悴む手先の指を「はー」と息を吹きかけながら携えてきた手持ちの地図やメモ書きの頁を捲ってはじめて向かう行き先を確認しつつ畳(たたな)われた山並みの現地に立つ。ここまで来たとしよう。

我が身一人きりと思ってみれば、そこに同じ思いの人たちがいても可笑しくない。吾人もささやかながら携えてきた無花果入り麺麭と温か飲み物など取り出して口に運ぶ前に、同じくしてこの場所に来た人に声かけ、話しかけ、星降る空間と時間を共有しながら、少しずつ持ち来た食を分け合って、夜空の共感覚の世界を育みだすことになる。まさに、簞食壺漿(たんしこしよう)での宴がここに始まり思いも一入(ひとしお)となろう。上空には「牡牛座」や「オリオン座」といった冬を代表する星座、「牡羊座」の目印ともいう「ハマル(Hamal)」、その横に並ぶ「シュラタン(Sheratan)」と見定めいく。ギリシャ神話に登場する黄金の羊を想い描く。何がそこに訪れるかは人それぞれかもしれない。標高六四二メートルでの世界がここにはあった。
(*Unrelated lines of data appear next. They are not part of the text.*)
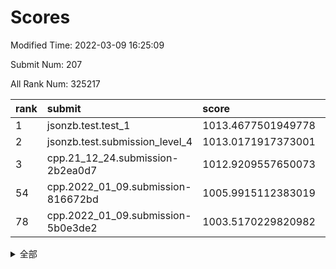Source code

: # Scores

Modified Time: 2022-03-09 16:25:09

Submit Num: 207

All Rank Num: 325217

| rank |               submit               |       score        |       sigma        | pk_num |
| :--- | :--------------------------------- | :----------------- | :----------------- | :----- |
| 1    | jsonzb.test.test_1                 | 1013.4677501949778 | 0.8171694833218202 | 6283   |
| 2    | jsonzb.test.submission_level_4     | 1013.0171917373001 | 0.756636621430096  | 6284   |
| 3    | cpp.21_12_24.submission-2b2ea0d7   | 1012.9209557650073 | 0.804427957440306  | 6280   |
| 54   | cpp.2022_01_09.submission-816672bd | 1005.9915112383019 | 0.7149801124840298 | 6286   |
| 78   | cpp.2022_01_09.submission-5b0e3de2 | 1003.5170229820982 | 0.7075760157601246 | 6290   |


<details>
<summary>全部</summary>

| rank |                 submit                 |       score        |       sigma        | pk_num |
| :--- | :------------------------------------- | :----------------- | :----------------- | :----- |
| 1    | jsonzb.test.test_1                     | 1013.4677501949778 | 0.8171694833218202 | 6283   |
| 2    | jsonzb.test.submission_level_4         | 1013.0171917373001 | 0.756636621430096  | 6284   |
| 3    | cpp.21_12_24.submission-2b2ea0d7       | 1012.9209557650073 | 0.804427957440306  | 6280   |
| 4    | gobigger.level_3.submission_level_3_33 | 1012.4575527152518 | 0.7878313700363003 | 6287   |
| 5    | gobigger.level_3.submission_level_3_5  | 1011.3565042151761 | 0.7807579949819401 | 6281   |
| 6    | gobigger.level_3.submission_level_3_14 | 1011.3422004077798 | 0.7654783162172561 | 6283   |
| 7    | gobigger.level_3.submission_level_3_2  | 1011.3194781580887 | 0.7999795090144292 | 6280   |
| 8    | gobigger.level_3.submission_level_3_27 | 1011.0538443082622 | 0.758521638539544  | 6287   |
| 9    | gobigger.level_3.submission_level_3_41 | 1010.8547692157972 | 0.7871934243886344 | 6284   |
| 10   | gobigger.level_3.submission_level_3_7  | 1010.8445908252119 | 0.7640871228253563 | 6287   |
| 11   | gobigger.level_3.submission_level_3_46 | 1010.7174038717894 | 0.7677442948080995 | 6283   |
| 12   | gobigger.level_3.submission_level_3_1  | 1010.5444785212452 | 0.7805065004418715 | 6281   |
| 13   | gobigger.level_3.submission_level_3_28 | 1010.5032317252401 | 0.7730516156002603 | 6284   |
| 14   | gobigger.level_3.submission_level_3_35 | 1010.4832308191804 | 0.7754990897657131 | 6282   |
| 15   | gobigger.level_3.submission_level_3_24 | 1010.4814906865524 | 0.7526002140043757 | 6279   |
| 16   | gobigger.level_3.submission_level_3_10 | 1010.4667504021797 | 0.7511734264924352 | 6280   |
| 17   | gobigger.level_3.submission_level_3_37 | 1010.4590792241944 | 0.7478502111360446 | 6287   |
| 18   | gobigger.level_3.submission_level_3_11 | 1010.4258931509908 | 0.7654588377189823 | 6284   |
| 19   | gobigger.level_3.submission_level_3_44 | 1010.3895065647803 | 0.7788865975119589 | 6281   |
| 20   | gobigger.level_3.submission_level_3_3  | 1010.3430566714758 | 0.749747822287532  | 6283   |
| 21   | gobigger.level_3.submission_level_3_43 | 1010.2598036595908 | 0.7435196262577299 | 6286   |
| 22   | gobigger.level_3.submission_level_3_8  | 1010.2355271979686 | 0.7445016369650355 | 6279   |
| 23   | gobigger.level_3.submission_level_3_6  | 1010.0981199169963 | 0.7491395923487867 | 6284   |
| 24   | gobigger.level_3.submission_level_3_25 | 1010.095230704716  | 0.7509046992435839 | 6289   |
| 25   | gobigger.level_3.submission_level_3_31 | 1010.0916924349738 | 0.741503910821359  | 6283   |
| 26   | gobigger.level_3.submission_level_3_36 | 1009.9020732858173 | 0.7532510591802835 | 6284   |
| 27   | gobigger.level_3.submission_level_3_49 | 1009.7817922425297 | 0.7574179462343809 | 6277   |
| 28   | gobigger.level_3.submission_level_3_0  | 1009.7417787078383 | 0.7492364611390953 | 6286   |
| 29   | gobigger.level_3.submission_level_3_26 | 1009.6104338442653 | 0.791385959491122  | 6289   |
| 30   | gobigger.level_3.submission_level_3_21 | 1009.5966465218115 | 0.7483821962016893 | 6279   |
| 31   | gobigger.level_3.submission_level_3_47 | 1009.5895023290708 | 0.7441684921308735 | 6280   |
| 32   | gobigger.level_3.submission_level_3_17 | 1009.5726079335878 | 0.7440518970840356 | 6286   |
| 33   | gobigger.level_3.submission_level_3_15 | 1009.4774916362004 | 0.7602693343405627 | 6283   |
| 34   | gobigger.level_3.submission_level_3_19 | 1009.4339838349077 | 0.7774801691688618 | 6281   |
| 35   | gobigger.level_3.submission_level_3_20 | 1009.3460430377539 | 0.7731921309033428 | 6284   |
| 36   | gobigger.level_3.submission_level_3_40 | 1009.3091985331698 | 0.7532601553518584 | 6286   |
| 37   | gobigger.level_3.submission_level_3_48 | 1009.3073065722964 | 0.7428179583472291 | 6287   |
| 38   | gobigger.level_3.submission_level_3_9  | 1009.3032242786661 | 0.7494859081214881 | 6281   |
| 39   | gobigger.level_3.submission_level_3_30 | 1009.24616237788   | 0.7641382809413345 | 6286   |
| 40   | gobigger.level_3.submission_level_3_29 | 1009.2418997715714 | 0.7573382681395634 | 6283   |
| 41   | gobigger.level_3.submission_level_3_16 | 1009.2291290784424 | 0.7522480999762963 | 6283   |
| 42   | gobigger.level_3.submission_level_3_42 | 1008.9952098728477 | 0.7524670049239487 | 6281   |
| 43   | gobigger.level_3.submission_level_3_22 | 1008.9738844516579 | 0.7889972276520993 | 6283   |
| 44   | gobigger.level_3.submission_level_3_39 | 1008.7960725344764 | 0.7422715478081158 | 6288   |
| 45   | gobigger.level_3.submission_level_3_32 | 1008.6174380855126 | 0.7550280544680612 | 6287   |
| 46   | gobigger.level_3.submission_level_3_13 | 1008.473617350804  | 0.7504979430492251 | 6283   |
| 47   | gobigger.level_3.submission_level_3_34 | 1008.4627126853198 | 0.7382402359050331 | 6289   |
| 48   | gobigger.level_3.submission_level_3_12 | 1008.4195117717541 | 0.7402650440287917 | 6285   |
| 49   | gobigger.level_3.submission_level_3_4  | 1008.2758727415558 | 0.7410642367966291 | 6280   |
| 50   | gobigger.level_3.submission_level_3_23 | 1008.238978524616  | 0.7536823881923329 | 6286   |
| 51   | gobigger.level_3.submission_level_3_45 | 1008.2203967740171 | 0.7295814888364452 | 6282   |
| 52   | gobigger.level_3.submission_level_3_18 | 1007.979953884306  | 0.7498785064333814 | 6286   |
| 53   | gobigger.level_3.submission_level_3_38 | 1007.7580822082072 | 0.7435952462599345 | 6287   |
| 54   | cpp.2022_01_09.submission-816672bd     | 1005.9915112383019 | 0.7149801124840298 | 6286   |
| 55   | gobigger.level_1.submission_level_1_4  | 1004.8518075750226 | 0.7242661937209683 | 6286   |
| 56   | gobigger.level_1.submission_level_1_29 | 1004.7955628338574 | 0.7149971605927733 | 6287   |
| 57   | gobigger.level_1.submission_level_1_37 | 1004.712050003846  | 0.7242500746228293 | 6285   |
| 58   | gobigger.level_1.submission_level_1_46 | 1004.5533994577648 | 0.7214415125127911 | 6283   |
| 59   | gobigger.level_1.submission_level_1_49 | 1004.4220145998927 | 0.7100790369402648 | 6285   |
| 60   | gobigger.level_1.submission_level_1_0  | 1004.3873747492032 | 0.7237877527857633 | 6285   |
| 61   | gobigger.level_1.submission_level_1_39 | 1004.3412284724443 | 0.7162269707809683 | 6285   |
| 62   | gobigger.level_1.submission_level_1_28 | 1004.1490935649351 | 0.7063059859621866 | 6290   |
| 63   | gobigger.level_1.submission_level_1_10 | 1004.1110210864734 | 0.7227024817594161 | 6286   |
| 64   | gobigger.level_1.submission_level_1_36 | 1003.9691716046133 | 0.7206014293249272 | 6280   |
| 65   | gobigger.level_1.submission_level_1_35 | 1003.9238724422383 | 0.7141622542488626 | 6287   |
| 66   | gobigger.level_1.submission_level_1_12 | 1003.883201930206  | 0.7123551130048417 | 6283   |
| 67   | gobigger.level_1.submission_level_1_45 | 1003.8345288660321 | 0.7161798677522987 | 6284   |
| 68   | gobigger.level_1.submission_level_1_31 | 1003.7840855669056 | 0.7114651809965851 | 6287   |
| 69   | gobigger.level_1.submission_level_1_1  | 1003.7309413766036 | 0.7091055060679127 | 6284   |
| 70   | gobigger.level_1.submission_level_1_27 | 1003.7066952552509 | 0.717921812162894  | 6286   |
| 71   | gobigger.level_1.submission_level_1_19 | 1003.7064963110996 | 0.7203109337340403 | 6281   |
| 72   | gobigger.level_1.submission_level_1_24 | 1003.7059555602843 | 0.7282812948075696 | 6284   |
| 73   | gobigger.level_1.submission_level_1_41 | 1003.6129757500757 | 0.7228969411764707 | 6285   |
| 74   | gobigger.level_1.submission_level_1_5  | 1003.6104789217127 | 0.7189339003173773 | 6283   |
| 75   | gobigger.level_1.submission_level_1_21 | 1003.604721947263  | 0.707689632258772  | 6283   |
| 76   | gobigger.level_1.submission_level_1_18 | 1003.5907502584312 | 0.7190792143749932 | 6287   |
| 77   | gobigger.level_1.submission_level_1_47 | 1003.5813395881519 | 0.7208052957698533 | 6282   |
| 78   | cpp.2022_01_09.submission-5b0e3de2     | 1003.5170229820982 | 0.7075760157601246 | 6290   |
| 79   | gobigger.level_1.submission_level_1_32 | 1003.512717335888  | 0.7070548756236311 | 6278   |
| 80   | gobigger.level_1.submission_level_1_20 | 1003.4869155440165 | 0.7215687850497272 | 6277   |
| 81   | gobigger.level_1.submission_level_1_33 | 1003.4182815837163 | 0.7234136103656315 | 6288   |
| 82   | gobigger.level_1.submission_level_1_2  | 1003.3995052281626 | 0.7199862291327571 | 6282   |
| 83   | gobigger.level_1.submission_level_1_34 | 1003.3178275450252 | 0.6999059578731951 | 6286   |
| 84   | gobigger.level_1.submission_level_1_8  | 1003.2626452356295 | 0.7131045374097151 | 6286   |
| 85   | gobigger.level_1.submission_level_1_23 | 1003.0990093656882 | 0.7093159458566227 | 6281   |
| 86   | gobigger.level_1.submission_level_1_25 | 1003.0564665033619 | 0.7091180399767583 | 6289   |
| 87   | gobigger.level_1.submission_level_1_17 | 1003.0235640596578 | 0.7005475238751339 | 6287   |
| 88   | gobigger.level_1.submission_level_1_7  | 1003.0188978687381 | 0.715925336738299  | 6285   |
| 89   | gobigger.level_1.submission_level_1_22 | 1002.8966428901349 | 0.712300052638945  | 6285   |
| 90   | gobigger.level_1.submission_level_1_42 | 1002.736263222082  | 0.7006157410432616 | 6286   |
| 91   | gobigger.level_1.submission_level_1_40 | 1002.6478229984084 | 0.7072093026500305 | 6280   |
| 92   | gobigger.level_1.submission_level_1_48 | 1002.6366295891811 | 0.7087185777439072 | 6281   |
| 93   | gobigger.level_1.submission_level_1_16 | 1002.6304796763393 | 0.7073512757907197 | 6281   |
| 94   | gobigger.level_1.submission_level_1_9  | 1002.6039982365052 | 0.7129437931358199 | 6282   |
| 95   | gobigger.level_1.submission_level_1_30 | 1002.565182939242  | 0.7164631827071869 | 6284   |
| 96   | gobigger.level_1.submission_level_1_3  | 1002.5006791692163 | 0.7046323368047854 | 6279   |
| 97   | gobigger.level_1.submission_level_1_38 | 1002.3567315363267 | 0.7158958490107408 | 6285   |
| 98   | gobigger.level_1.submission_level_1_43 | 1002.3316444675872 | 0.7087513836996855 | 6278   |
| 99   | gobigger.level_1.submission_level_1_15 | 1002.2481570730401 | 0.7138340673188825 | 6284   |
| 100  | gobigger.level_1.submission_level_1_13 | 1002.246595892591  | 0.7115845458286792 | 6282   |
| 101  | gobigger.level_1.submission_level_1_44 | 1001.9787432547358 | 0.7113008591313028 | 6284   |
| 102  | gobigger.level_1.submission_level_1_14 | 1001.9339873894841 | 0.7153529914076715 | 6284   |
| 103  | gobigger.level_1.submission_level_1_6  | 1001.9038966527039 | 0.7103309424352217 | 6283   |
| 104  | gobigger.level_1.submission_level_1_11 | 1001.7384126941726 | 0.7176662206714806 | 6287   |
| 105  | gobigger.level_1.submission_level_1_26 | 1001.6675041086606 | 0.7146584636298904 | 6283   |
| 106  | gobigger.random.submission_random_28   | 997.6625660177191  | 0.7083205480063609 | 6289   |
| 107  | gobigger.random.submission_random_8    | 997.131811712468   | 0.6931380311146592 | 6282   |
| 108  | gobigger.random.submission_random_1    | 997.1020397123157  | 0.710409720046259  | 6288   |
| 109  | gobigger.random.submission_random_19   | 997.0071484865449  | 0.7041917835772034 | 6283   |
| 110  | gobigger.random.submission_random_46   | 997.0017704295954  | 0.7089410532879793 | 6287   |
| 111  | gobigger.random.submission_random_9    | 996.9624624266003  | 0.7166126058365639 | 6287   |
| 112  | gobigger.random.submission_random_29   | 996.890633379775   | 0.7086777177515409 | 6284   |
| 113  | gobigger.random.submission_random_23   | 996.8550233177631  | 0.698274623674955  | 6285   |
| 114  | gobigger.random.submission_random_20   | 996.8133533523383  | 0.7109927002815589 | 6282   |
| 115  | gobigger.random.submission_random_39   | 996.7430339538681  | 0.6984681578746784 | 6283   |
| 116  | gobigger.random.submission_random_7    | 996.6745152880537  | 0.6983808898981858 | 6281   |
| 117  | gobigger.random.submission_random_17   | 996.6700628752549  | 0.7061738040140259 | 6285   |
| 118  | gobigger.random.submission_random_5    | 996.6404283293471  | 0.7091127170595858 | 6287   |
| 119  | gobigger.random.submission_random_25   | 996.5833455751051  | 0.706681118874374  | 6286   |
| 120  | gobigger.random.submission_random_12   | 996.569316314179   | 0.6980735285342458 | 6283   |
| 121  | gobigger.random.submission_random_0    | 996.553591161004   | 0.7106859018386085 | 6286   |
| 122  | gobigger.random.submission_random_32   | 996.5082484149958  | 0.7012979747632117 | 6288   |
| 123  | gobigger.random.submission_random_42   | 996.4204233011317  | 0.6950079804382342 | 6282   |
| 124  | gobigger.random.submission_random_36   | 996.4185435752853  | 0.7137777241491264 | 6284   |
| 125  | gobigger.random.submission_random_30   | 996.3821433850839  | 0.7019199860549732 | 6283   |
| 126  | gobigger.random.submission_random_43   | 996.2897065108298  | 0.713509259461431  | 6283   |
| 127  | gobigger.random.submission_random_44   | 996.2884873870089  | 0.7077159902514583 | 6283   |
| 128  | gobigger.random.submission_random_24   | 996.1058031286963  | 0.7239158101608504 | 6282   |
| 129  | gobigger.random.submission_random_31   | 996.085255968032   | 0.7110223022916969 | 6283   |
| 130  | gobigger.random.submission_random_26   | 995.9990806411279  | 0.7150563543183438 | 6289   |
| 131  | gobigger.random.submission_random_16   | 995.9159794277859  | 0.7145183839128166 | 6291   |
| 132  | gobigger.random.submission_random_13   | 995.7874989350825  | 0.7035262309569084 | 6288   |
| 133  | gobigger.random.submission_random_22   | 995.7835393103211  | 0.7119086977909586 | 6282   |
| 134  | gobigger.random.submission_random_15   | 995.7191062145383  | 0.7158319292269801 | 6283   |
| 135  | gobigger.random.submission_random_14   | 995.6831275110167  | 0.7191956075087216 | 6285   |
| 136  | gobigger.random.submission_random_6    | 995.6789954445358  | 0.7272713850125754 | 6285   |
| 137  | gobigger.random.submission_random_47   | 995.669990096994   | 0.7042772560348516 | 6284   |
| 138  | gobigger.random.submission_random_18   | 995.6545086157181  | 0.7095035606053971 | 6284   |
| 139  | gobigger.random.submission_random_4    | 995.5694130960186  | 0.7102508439805627 | 6281   |
| 140  | gobigger.random.submission_random_45   | 995.5419151520689  | 0.7060561602984302 | 6289   |
| 141  | gobigger.random.submission_random_40   | 995.5291960068448  | 0.7099100425974457 | 6284   |
| 142  | gobigger.random.submission_random_27   | 995.4645768952771  | 0.7146664495518943 | 6285   |
| 143  | gobigger.random.submission_random_41   | 995.4480595903228  | 0.704653944339661  | 6285   |
| 144  | gobigger.random.submission_random_35   | 995.444128817499   | 0.7035451950664862 | 6287   |
| 145  | gobigger.random.submission_random_2    | 995.4242211304157  | 0.7039087621357962 | 6284   |
| 146  | gobigger.random.submission_random_48   | 995.4159557576722  | 0.7093295353584317 | 6287   |
| 147  | gobigger.random.submission_random_49   | 995.3993339895706  | 0.7067113936120029 | 6283   |
| 148  | gobigger.random.submission_random_21   | 995.2169191650958  | 0.7186078910736092 | 6287   |
| 149  | gobigger.random.submission_random_38   | 995.2031731062282  | 0.7098214832952828 | 6282   |
| 150  | gobigger.random.submission_random_11   | 995.2017872582454  | 0.7301692422199793 | 6288   |
| 151  | gobigger.level_2.submission_level_2_45 | 995.192004305289   | 0.7298075573284232 | 6279   |
| 152  | gobigger.random.submission_random_34   | 995.0734059458437  | 0.7020272182782124 | 6286   |
| 153  | gobigger.random.submission_random_10   | 994.9344525691761  | 0.7045672031989421 | 6285   |
| 154  | gobigger.random.submission_random_33   | 994.9179782982162  | 0.7200542252098467 | 6287   |
| 155  | gobigger.random.submission_random_37   | 994.6519428289272  | 0.7243458093509877 | 6288   |
| 156  | gobigger.random.submission_random_3    | 994.6470122132047  | 0.7231185730083002 | 6289   |
| 157  | gobigger.level_2.submission_level_2_26 | 994.5681544209342  | 0.721839859153318  | 6285   |
| 158  | gobigger.level_2.submission_level_2_9  | 994.4006544621986  | 0.7364015169226766 | 6284   |
| 159  | gobigger.level_2.submission_level_2_10 | 994.1568562903682  | 0.7332072330338724 | 6287   |
| 160  | gobigger.level_2.submission_level_2_32 | 993.2131407602765  | 0.7821625897036452 | 6286   |
| 161  | gobigger.level_2.submission_level_2_30 | 993.1717988711503  | 0.7501497714778835 | 6282   |
| 162  | gobigger.level_2.submission_level_2_2  | 993.0452174831626  | 0.721976699034298  | 6284   |
| 163  | gobigger.level_2.submission_level_2_41 | 993.0270360460871  | 0.7328540698095234 | 6285   |
| 164  | gobigger.level_2.submission_level_2_27 | 992.98689470355    | 0.7455211725804887 | 6286   |
| 165  | gobigger.level_2.submission_level_2_18 | 992.9651340882876  | 0.7380922903183711 | 6288   |
| 166  | gobigger.level_2.submission_level_2_49 | 992.9399385512304  | 0.7463661905656223 | 6288   |
| 167  | gobigger.level_2.submission_level_2_22 | 992.7279589274737  | 0.7231847649814513 | 6284   |
| 168  | gobigger.level_2.submission_level_2_48 | 992.6925126430394  | 0.7412421612113576 | 6284   |
| 169  | gobigger.level_2.submission_level_2_13 | 992.6754671376666  | 0.7235256799993288 | 6285   |
| 170  | gobigger.level_2.submission_level_2_7  | 992.6688600833215  | 0.7321016547537155 | 6287   |
| 171  | gobigger.level_2.submission_level_2_28 | 992.6535919602574  | 0.7352727132309516 | 6284   |
| 172  | gobigger.level_2.submission_level_2_44 | 992.5327521208204  | 0.7434067533217757 | 6284   |
| 173  | gobigger.level_2.submission_level_2_20 | 992.4831562764257  | 0.7440084850488277 | 6286   |
| 174  | gobigger.level_2.submission_level_2_12 | 992.4537801282437  | 0.7393988302909978 | 6280   |
| 175  | gobigger.level_2.submission_level_2_36 | 992.4355122279325  | 0.7576056970867543 | 6283   |
| 176  | gobigger.level_2.submission_level_2_31 | 992.3782000888111  | 0.7395193379057379 | 6283   |
| 177  | gobigger.level_2.submission_level_2_3  | 992.3548963667289  | 0.736860848122381  | 6286   |
| 178  | gobigger.level_2.submission_level_2_34 | 992.3514550937258  | 0.7282329204212251 | 6286   |
| 179  | gobigger.level_2.submission_level_2_40 | 992.3210388679591  | 0.7434596525541177 | 6283   |
| 180  | gobigger.level_2.submission_level_2_29 | 992.284036743323   | 0.730468199176704  | 6288   |
| 181  | gobigger.level_2.submission_level_2_19 | 992.2757732165413  | 0.7342789326291439 | 6285   |
| 182  | gobigger.level_2.submission_level_2_14 | 992.1001545358723  | 0.7367897960217372 | 6288   |
| 183  | gobigger.level_2.submission_level_2_47 | 991.9899251243788  | 0.7475297578092578 | 6280   |
| 184  | gobigger.level_2.submission_level_2_24 | 991.891902383746   | 0.764431903191032  | 6282   |
| 185  | gobigger.level_2.submission_level_2_46 | 991.889721949824   | 0.7400459662894623 | 6284   |
| 186  | gobigger.level_2.submission_level_2_23 | 991.8369453124623  | 0.736196755545779  | 6290   |
| 187  | gobigger.level_2.submission_level_2_5  | 991.7920794106998  | 0.7746262427610525 | 6283   |
| 188  | gobigger.level_2.submission_level_2_0  | 991.76678014357    | 0.7423647967057994 | 6284   |
| 189  | gobigger.level_2.submission_level_2_11 | 991.7398265379969  | 0.7522639930867571 | 6286   |
| 190  | gobigger.level_2.submission_level_2_21 | 991.6526787210679  | 0.7327018671024751 | 6289   |
| 191  | gobigger.level_2.submission_level_2_43 | 991.6516518133561  | 0.7482973082952215 | 6286   |
| 192  | gobigger.level_2.submission_level_2_8  | 991.6306495703334  | 0.7687500962644725 | 6285   |
| 193  | gobigger.level_2.submission_level_2_25 | 991.5154335876675  | 0.7520041982149893 | 6289   |
| 194  | gobigger.level_2.submission_level_2_33 | 991.4612281834969  | 0.7377975832406265 | 6286   |
| 195  | gobigger.level_2.submission_level_2_37 | 991.4084604754356  | 0.7451498996900662 | 6284   |
| 196  | gobigger.level_2.submission_level_2_4  | 991.3519849723912  | 0.7359544190643613 | 6288   |
| 197  | gobigger.level_2.submission_level_2_38 | 991.3414029990786  | 0.737826117273717  | 6282   |
| 198  | gobigger.level_2.submission_level_2_15 | 991.3011432706464  | 0.7531363559060934 | 6284   |
| 199  | gobigger.level_2.submission_level_2_39 | 991.2724292426707  | 0.7509471424654001 | 6284   |
| 200  | gobigger.level_2.submission_level_2_1  | 991.2574591376065  | 0.7523000909692434 | 6281   |
| 201  | gobigger.level_2.submission_level_2_6  | 991.1785461877985  | 0.7437713527580745 | 6284   |
| 202  | gobigger.level_2.submission_level_2_42 | 991.0245300151126  | 0.763618559536056  | 6286   |
| 203  | gobigger.level_2.submission_level_2_16 | 990.8652863933193  | 0.7603670823059461 | 6290   |
| 204  | gobigger.level_2.submission_level_2_35 | 990.8546224276298  | 0.7427699293002455 | 6283   |
| 205  | gobigger.level_2.submission_level_2_17 | 990.7276003941388  | 0.7589489066087705 | 6283   |
| 206  | gobigger.none.submission_none_0        | 978.8255625322635  | 1.2008054492197817 | 6287   |
| 207  | gobigger.none.submission_none_1        | 976.864320908764   | 1.4041993458672506 | 6283   |

</details>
新たなる年のはじめ、見上げてみたい夜空の星が吾人には慥かにある。
 
たんしこしょう【簞食壺漿】『日国』第二版に、意味を「竹製の器に盛った食物と、ひさごや壺に入れた飲み物」とある。【出典】*孟子‐梁恵王・下「箪食壺漿、以迎王師
○十二月ニ内府公摂州茨木ノ郷ヘ御鷹狩ト兎出御ナリシ時所ノ御代官ナリケル河尻肥前守前駈兎御馳走ス。次ニ郷民等迄箪食壺漿ノ御迎ニ出ケル。供奉ニハ佐々淡路守堀田若狹守等ナリ。御咄衆ニハ織田有樂細川幽斎有馬金殤青木ノ法印并道阿弥半入其外勝計ス。〔内閣文庫蔵『玉滴隱見』(一八一〇・文化七年写)卷第二・二六五頁上段右4〕
 
黄金の羊 ギリシャ神話、ドラゴンが守る金皮羊、弱き羊なれど魂は強く美しい。